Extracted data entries
*** Block opens ***

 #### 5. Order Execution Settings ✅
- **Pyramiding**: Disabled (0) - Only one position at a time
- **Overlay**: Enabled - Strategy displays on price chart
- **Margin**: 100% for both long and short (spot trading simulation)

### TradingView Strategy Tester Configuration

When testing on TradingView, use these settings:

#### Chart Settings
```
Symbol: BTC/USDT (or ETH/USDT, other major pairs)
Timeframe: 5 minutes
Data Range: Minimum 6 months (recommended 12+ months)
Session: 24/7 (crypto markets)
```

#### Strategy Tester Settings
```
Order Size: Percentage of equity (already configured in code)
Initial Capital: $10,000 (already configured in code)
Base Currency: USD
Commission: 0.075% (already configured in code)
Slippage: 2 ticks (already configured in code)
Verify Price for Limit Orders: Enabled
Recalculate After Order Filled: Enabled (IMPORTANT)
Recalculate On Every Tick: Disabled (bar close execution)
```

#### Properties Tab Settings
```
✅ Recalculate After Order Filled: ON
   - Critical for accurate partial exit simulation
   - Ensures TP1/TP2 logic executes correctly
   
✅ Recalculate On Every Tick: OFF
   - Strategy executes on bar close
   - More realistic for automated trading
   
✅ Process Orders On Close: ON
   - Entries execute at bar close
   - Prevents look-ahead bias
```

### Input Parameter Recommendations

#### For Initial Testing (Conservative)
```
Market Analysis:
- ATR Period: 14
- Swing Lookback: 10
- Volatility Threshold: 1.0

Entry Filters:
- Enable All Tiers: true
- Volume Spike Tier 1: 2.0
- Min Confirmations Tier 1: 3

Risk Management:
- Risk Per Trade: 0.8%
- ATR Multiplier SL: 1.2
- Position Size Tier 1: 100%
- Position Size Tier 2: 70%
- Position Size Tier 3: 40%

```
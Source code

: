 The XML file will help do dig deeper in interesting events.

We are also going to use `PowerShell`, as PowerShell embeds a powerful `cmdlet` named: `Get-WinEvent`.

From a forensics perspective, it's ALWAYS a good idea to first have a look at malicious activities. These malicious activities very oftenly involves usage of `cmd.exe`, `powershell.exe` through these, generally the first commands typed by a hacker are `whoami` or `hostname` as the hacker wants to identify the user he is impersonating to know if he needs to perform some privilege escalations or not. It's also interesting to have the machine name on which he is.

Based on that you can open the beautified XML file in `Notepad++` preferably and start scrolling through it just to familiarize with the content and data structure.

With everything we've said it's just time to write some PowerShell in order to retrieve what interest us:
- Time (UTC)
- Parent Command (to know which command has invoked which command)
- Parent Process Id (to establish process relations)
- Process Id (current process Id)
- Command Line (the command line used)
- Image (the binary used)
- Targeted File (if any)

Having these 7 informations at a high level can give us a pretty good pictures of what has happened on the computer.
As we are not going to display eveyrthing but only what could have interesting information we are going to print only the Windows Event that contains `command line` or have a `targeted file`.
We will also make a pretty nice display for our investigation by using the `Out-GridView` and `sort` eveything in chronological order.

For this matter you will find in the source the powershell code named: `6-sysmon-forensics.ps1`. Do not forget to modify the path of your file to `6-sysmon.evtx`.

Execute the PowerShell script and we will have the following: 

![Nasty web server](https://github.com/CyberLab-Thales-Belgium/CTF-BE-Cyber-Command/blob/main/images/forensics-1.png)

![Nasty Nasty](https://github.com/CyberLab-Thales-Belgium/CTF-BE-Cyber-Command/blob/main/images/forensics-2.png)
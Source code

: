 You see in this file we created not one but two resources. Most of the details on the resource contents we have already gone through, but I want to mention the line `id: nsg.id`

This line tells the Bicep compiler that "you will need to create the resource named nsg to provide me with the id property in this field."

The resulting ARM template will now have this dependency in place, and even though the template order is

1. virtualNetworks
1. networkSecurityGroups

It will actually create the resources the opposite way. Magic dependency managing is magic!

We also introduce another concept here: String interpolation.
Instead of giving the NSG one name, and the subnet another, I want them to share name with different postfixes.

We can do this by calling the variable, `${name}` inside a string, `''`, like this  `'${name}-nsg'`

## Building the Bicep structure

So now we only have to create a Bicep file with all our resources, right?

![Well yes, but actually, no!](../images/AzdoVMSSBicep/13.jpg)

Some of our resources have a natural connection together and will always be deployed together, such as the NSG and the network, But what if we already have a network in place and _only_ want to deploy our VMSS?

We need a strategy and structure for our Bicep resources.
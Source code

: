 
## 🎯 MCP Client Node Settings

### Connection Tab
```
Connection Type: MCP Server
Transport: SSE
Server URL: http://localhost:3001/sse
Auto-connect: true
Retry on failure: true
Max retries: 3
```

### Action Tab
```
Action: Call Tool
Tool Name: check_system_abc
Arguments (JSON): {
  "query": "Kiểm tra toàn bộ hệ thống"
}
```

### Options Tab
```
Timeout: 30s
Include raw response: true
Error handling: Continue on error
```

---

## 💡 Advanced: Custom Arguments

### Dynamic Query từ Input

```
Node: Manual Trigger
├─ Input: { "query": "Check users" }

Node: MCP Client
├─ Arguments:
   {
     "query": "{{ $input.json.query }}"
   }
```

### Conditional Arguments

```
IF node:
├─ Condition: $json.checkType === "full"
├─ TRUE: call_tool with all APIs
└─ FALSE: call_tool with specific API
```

*** Block closes ***

> DIRECTIONS FOR THIS TASK:
Where the word "Recalculate" occurs in a line of the records, copy that line.

> TASK SOLUTION:
Recalculate After Order Filled: Enabled (IMPORTANT)
Recalculate On Every Tick: Disabled (bar close execution)
✅ Recalculate After Order Filled: ON
✅ Recalculate On Every Tick: OFF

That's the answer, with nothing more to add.